Deux temps, deux postures

La première situation qui est à l’origine de mon questionnement s’est déroulée deux mois après mon arrivée à l’ITEP. Je travaille alors avec les plus grands adolescents de l’établissement. Je ne suis pas encore au clair avec toutes les règles de fonctionnement du groupe. C’est l’heure du déjeuner, je travaille en binôme avec ma collègue Elodie. La sonnerie retentit et les jeunes sortent de classe pour nous rejoindre. Le repas se passe relativement bien, le groupe est plutôt calme et les « ados » font leurs services. Je suis en train d’écrire dans le cahier de liaison quand un jeune, que je nommerai Simon pour respecter l’anonymat, vient m’interpeller. Il souhaite savoir s’il peut descendre à l’atelier pour bricoler. Cela peut paraître anodin, mais je suis pris au dépourvu. Je ne sais pas quoi répondre. Elodie s’est absentée, et je ne peux donc pas me référer à elle, ni au règlement du groupe puisque cette règle n’y ait pas inscrite. Ma première pensée est : « Qu’est-ce qu’aurait répondu un de mes collègues ? ». Je suis vraiment envahi par un sentiment d’incertitude. Au lieu d’apporter une réponse franche au jeune, je lui demande comment cela se passe d’habitude. Il me dit que les autres éducateurs lui ont déjà permis de descendre seul à l’atelier. Cependant, un autre jeune intervient pour me dire l’inverse. Simon essaie-t-il de profiter du fait que je ne suis pas au courant de cette règle ? Instinctivement, je décide de demander à d’autres jeunes quelle est la règle habituelle. Certains me disent que cela est possible, d’autres me disent que cela est interdit. Personnellement, j’ai envie de laisser Simon descendre à l’atelier. Je le sais bricoleur, et consciencieux qui plus est. Cependant, je ne m’écoute pas et afin de ne pas créer jurisprudence en l’autorisant à descendre, je refuse sa demande. Je prends cette décision principalement par rapport à mes collègues et par peur d’être incohérent. Il insiste légèrement mais finit par sortir, l’air déçu, du bureau. Je pense que mes doutes se sont faits ressentir.
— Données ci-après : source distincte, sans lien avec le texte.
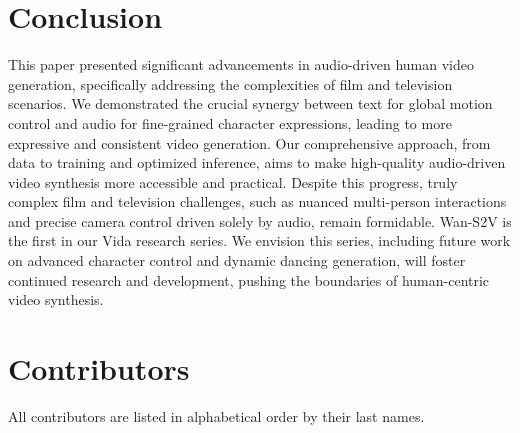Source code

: \documentclass{article} %
\begin{document}
\begin{abstract}
Current state-of-the-art (SOTA) methods for audio-driven character animation demonstrate promising performance for scenarios primarily involving speech and singing. However, they often fall short in more complex film and television productions, which demand sophisticated elements such as nuanced character interactions, realistic body movements, and dynamic camera work.
To address this long-standing challenge of achieving film-level character animation, we propose an audio-driven model, which we refere to as Wan-S2V, built upon Wan. Our model achieves significantly enhanced expressiveness and fidelity in cinematic contexts compared to existing approaches.

We conducted extensive experiments, benchmarking our method against cutting-edge models such as Hunyuan-Avatar and Omnihuman. The experimental results consistently demonstrate that our approach significantly outperforms these existing solutions. Additionally, we explore the versatility of our method through its applications in long-form video generation and precise video lip-sync editing.
\end{abstract}







\section{Conclusion}
This paper presented significant advancements in audio-driven human video generation, specifically addressing the complexities of film and television scenarios. We demonstrated the crucial synergy between text for global motion control and audio for fine-grained character expressions, leading to more expressive and consistent video generation. Our comprehensive approach, from data to training and optimized inference, aims to make high-quality audio-driven video synthesis more accessible and practical. Despite this progress, truly complex film and television challenges, such as nuanced multi-person interactions and precise camera control driven solely by audio, remain formidable. 
Wan-S2V is the first in our Vida research series. We envision this series, including future work on advanced character control and dynamic dancing generation, will foster continued research and development, pushing the boundaries of human-centric video synthesis.

\section{Contributors}
All contributors are listed in alphabetical order by their last names.
\end{document}
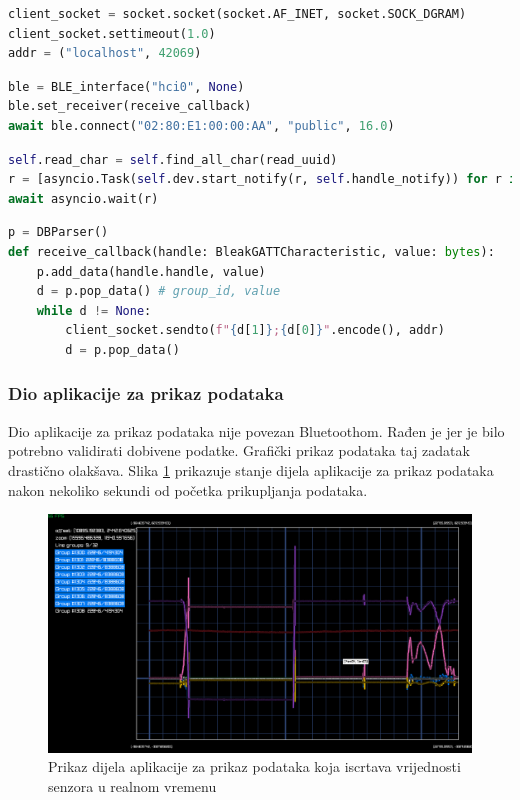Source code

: \documentclass[times, utf8, diplomski]{diplomski}
\begin{document}
\begin{lstlisting}[language=python, caption={Kreiranje UDP socketa u Pythonu}, label={pyudpsock}]
client_socket = socket.socket(socket.AF_INET, socket.SOCK_DGRAM)
client_socket.settimeout(1.0)
addr = ("localhost", 42069)
\end{lstlisting}

\begin{lstlisting}[language=python, caption={Spajanje Bluetoothom na mikrokontroler}, label={pyconnect}]
ble = BLE_interface("hci0", None)
ble.set_receiver(receive_callback)
await ble.connect("02:80:E1:00:00:AA", "public", 16.0)
\end{lstlisting}

\begin{lstlisting}[language=python, caption={Pretplaćivanje na sve obavijesti sa svih servisa i karakterističnih tokova na mikrokontroleru}, label={pysubscribe}]
self.read_char = self.find_all_char(read_uuid)
r = [asyncio.Task(self.dev.start_notify(r, self.handle_notify)) for r in self.read_char]
await asyncio.wait(r)
\end{lstlisting}

\begin{lstlisting}[language=python, caption={Prosljeđivanje dobivene Bluetooth vrijednosti drugom dijelu aplikacije}, label={relay}]
p = DBParser()
def receive_callback(handle: BleakGATTCharacteristic, value: bytes):
    p.add_data(handle.handle, value)
    d = p.pop_data() # group_id, value 
    while d != None:
        client_socket.sendto(f"{d[1]};{d[0]}".encode(), addr)
        d = p.pop_data()
\end{lstlisting}

\subsubsection{Dio aplikacije za prikaz podataka}
Dio aplikacije za prikaz podataka nije povezan Bluetoothom. Rađen je jer je bilo potrebno validirati dobivene podatke. Grafički prikaz podataka taj zadatak drastično olakšava. Slika \ref{fig:graph} prikazuje stanje dijela aplikacije za prikaz podataka nakon nekoliko sekundi od početka prikupljanja podataka. 

\begin{figure}[H]
\includegraphics[width=\textwidth]{rlplot_allsensors_20230623_120537.png}
\centering
\caption{Prikaz dijela aplikacije za prikaz podataka koja iscrtava vrijednosti senzora u realnom vremenu}
\label{fig:graph}
\end{figure}
\end{document}
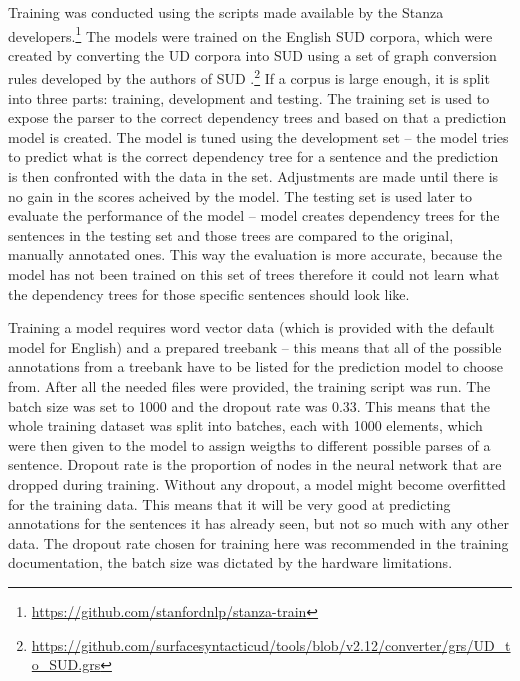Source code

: Training was conducted using the scripts made available by the Stanza developers.\footnote{\url{https://github.com/stanfordnlp/stanza-train}} The models were trained on the English SUD corpora, which were created by converting the UD corpora into SUD using a set of graph conversion rules developed by the authors of SUD \citep{gerdes-etal-2018-sud}.\footnote{\href{https://github.com/surfacesyntacticud/tools/blob/v2.12/converter/grs/UD_to_SUD.grs}{https://github.com/surfacesyntacticud/tools/blob/v2.12/converter/grs/UD_to_SUD.grs}} If a corpus is large enough, it is split into three parts: training, development and testing. The training set is used to expose the parser to the correct dependency trees and based on that a prediction model is created. The model is tuned using the development set -- the model tries to predict what is the correct dependency tree for a sentence and the prediction is then confronted with the data in the set. Adjustments are made until there is no gain in the scores acheived by the model. The testing set is used later to evaluate the performance of the model -- model creates dependency trees for the sentences in the testing set and those trees are compared to the original, manually annotated ones. This way the evaluation is more accurate, because the model has not been trained on this set of trees therefore it could not learn what the dependency trees for those specific sentences should look like.

Training a model requires word vector data (which is provided with the default model for English) and a prepared treebank -- this means that all of the possible annotations from a treebank have to be listed for the prediction model to choose from. After all the needed files were provided, the training script was run. The batch size was set to 1000 and the dropout rate was 0.33. This means that the whole training dataset was split into batches, each with 1000 elements, which were then given to the model to assign weigths to different possible parses of a sentence. Dropout rate is the proportion of nodes in the neural network that are dropped during training. Without any dropout, a model might become overfitted for the training data. This means that it will be very good at predicting annotations for the sentences it has already seen, but not so much with any other data. The dropout rate chosen for training here was recommended in the training documentation, the batch size was dictated by the hardware limitations.

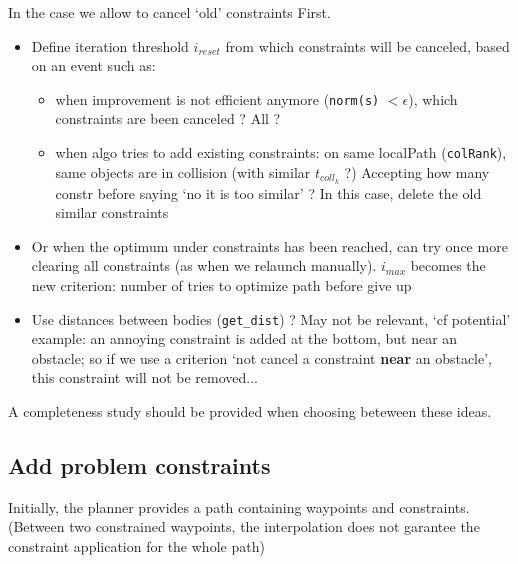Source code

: \documentclass {article}
\newcommand\tcollk{t_{coll_k}}
\begin{document}
\vspace{0.4cm}
In the case we allow to cancel `old' constraints First.
\begin{itemize}
\item Define iteration threshold $i_{reset}$ from which constraints will be
canceled, based on an event such as:

\begin{itemize}
\item when improvement is not efficient anymore (\texttt{norm(s)} $< \epsilon$), which constraints are been canceled ? All ?
\item when algo tries to add existing constraints: on same localPath (\texttt{colRank}),
same objects are in collision (with similar $\tcollk$ ?) Accepting how many constr before
saying `no it is too similar' ? In this case, delete the old similar constraints
\end{itemize}

\item Or when the optimum under constraints has been reached, can try once more clearing all constraints
(as when we relaunch manually). $i_{max}$ becomes the new criterion: number of tries to optimize path before give up

\item Use distances between bodies (\texttt{get\_dist}) ? May not be relevant, `cf potential'
example: an annoying constraint is added at the bottom, but near an obstacle; so if we use a criterion `not cancel a constraint \textbf{near} an obstacle', this constraint will not be removed...

\end{itemize}

A completeness study should be provided when choosing beteween these ideas.


\vspace{0.4cm}

\subsection{Add problem constraints}
Initially, the planner provides a path containing waypoints and constraints.
(Between two constrained waypoints, the interpolation does not garantee the constraint
application for the whole path)
\end{document}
Un an plus tard, et donc sur le groupe des plus jeunes adolescents de l’ITEP, j’ai de nouveau une situation similaire mais durant laquelle ma posture est différente. Il est 13H00, les jeunes ont fini de déjeuner et s’attèlent à diverses activités. L’un d’eux, que je nommerai Quentin, vient me demander s’il peut monter dans sa chambre « écouter un peu de musique pour être tranquille ». Je n’ai intégré l’équipe éducative que depuis 2 semaines et ne sait pas si les jeunes sont autorisés à rejoindre le dortoir le midi. De plus, une fois encore, ni le règlement de l’ITEP ni celui du groupe ne font référence à cette règle. Simplement, avec l’expérience que j’ai acquise depuis une année maintenant, je m’autorise à prendre une décision qui m’appartient et me semble être adaptée à ce moment-là. Je laisse donc Quentin monter dans sa chambre pour qu’il prenne ce temps dont j’estime qu’il a besoin, pensant que si cette posture était questionnée par l’un de mes collègues, je pourrai argumenter ma décision. Mes émotions et ma posture professionnelle ont simplement changé par rapport à la première situation. Certains doutes se sont effacés pour laisser place à plus d’assurance, à une pratique davantage individualisée et à une connaissance plus fine de mon rôle auprès des jeunes et au sein de l’institution.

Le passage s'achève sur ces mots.